--- START ---

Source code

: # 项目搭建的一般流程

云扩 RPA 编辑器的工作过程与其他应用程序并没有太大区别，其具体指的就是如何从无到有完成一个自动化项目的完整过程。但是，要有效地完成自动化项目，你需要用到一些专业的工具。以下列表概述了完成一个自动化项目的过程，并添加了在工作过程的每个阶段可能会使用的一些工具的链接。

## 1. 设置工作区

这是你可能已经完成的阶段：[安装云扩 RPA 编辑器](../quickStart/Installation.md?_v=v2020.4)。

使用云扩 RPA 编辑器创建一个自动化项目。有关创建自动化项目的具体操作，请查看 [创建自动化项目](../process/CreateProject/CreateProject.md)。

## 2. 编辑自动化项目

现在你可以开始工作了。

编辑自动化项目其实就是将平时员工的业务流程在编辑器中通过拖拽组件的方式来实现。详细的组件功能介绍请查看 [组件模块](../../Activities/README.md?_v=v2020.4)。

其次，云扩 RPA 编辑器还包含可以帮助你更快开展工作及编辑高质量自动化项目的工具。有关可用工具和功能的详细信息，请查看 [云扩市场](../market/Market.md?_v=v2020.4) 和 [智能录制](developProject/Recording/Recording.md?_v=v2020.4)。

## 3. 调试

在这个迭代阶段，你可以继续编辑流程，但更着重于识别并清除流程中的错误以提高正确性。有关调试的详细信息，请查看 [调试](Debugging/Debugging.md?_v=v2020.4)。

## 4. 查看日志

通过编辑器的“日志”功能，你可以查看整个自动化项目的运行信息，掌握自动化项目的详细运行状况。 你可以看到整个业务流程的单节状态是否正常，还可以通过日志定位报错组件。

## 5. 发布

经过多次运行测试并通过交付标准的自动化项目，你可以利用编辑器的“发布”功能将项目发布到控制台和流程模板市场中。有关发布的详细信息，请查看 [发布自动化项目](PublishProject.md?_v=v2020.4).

--- END ---

• **What is being asked**
Repeat exactly the lines above, starting with the first line of the records and finishing with the line holding "## 2. 编辑自动化项目". Add no other line.

• **Task result**
Source code

: # 项目搭建的一般流程

云扩 RPA 编辑器的工作过程与其他应用程序并没有太大区别，其具体指的就是如何从无到有完成一个自动化项目的完整过程。但是，要有效地完成自动化项目，你需要用到一些专业的工具。以下列表概述了完成一个自动化项目的过程，并添加了在工作过程的每个阶段可能会使用的一些工具的链接。

## 1. 设置工作区

这是你可能已经完成的阶段：[安装云扩 RPA 编辑器](../quickStart/Installation.md?_v=v2020.4)。

使用云扩 RPA 编辑器创建一个自动化项目。有关创建自动化项目的具体操作，请查看 [创建自动化项目](../process/CreateProject/CreateProject.md)。

## 2. 编辑自动化项目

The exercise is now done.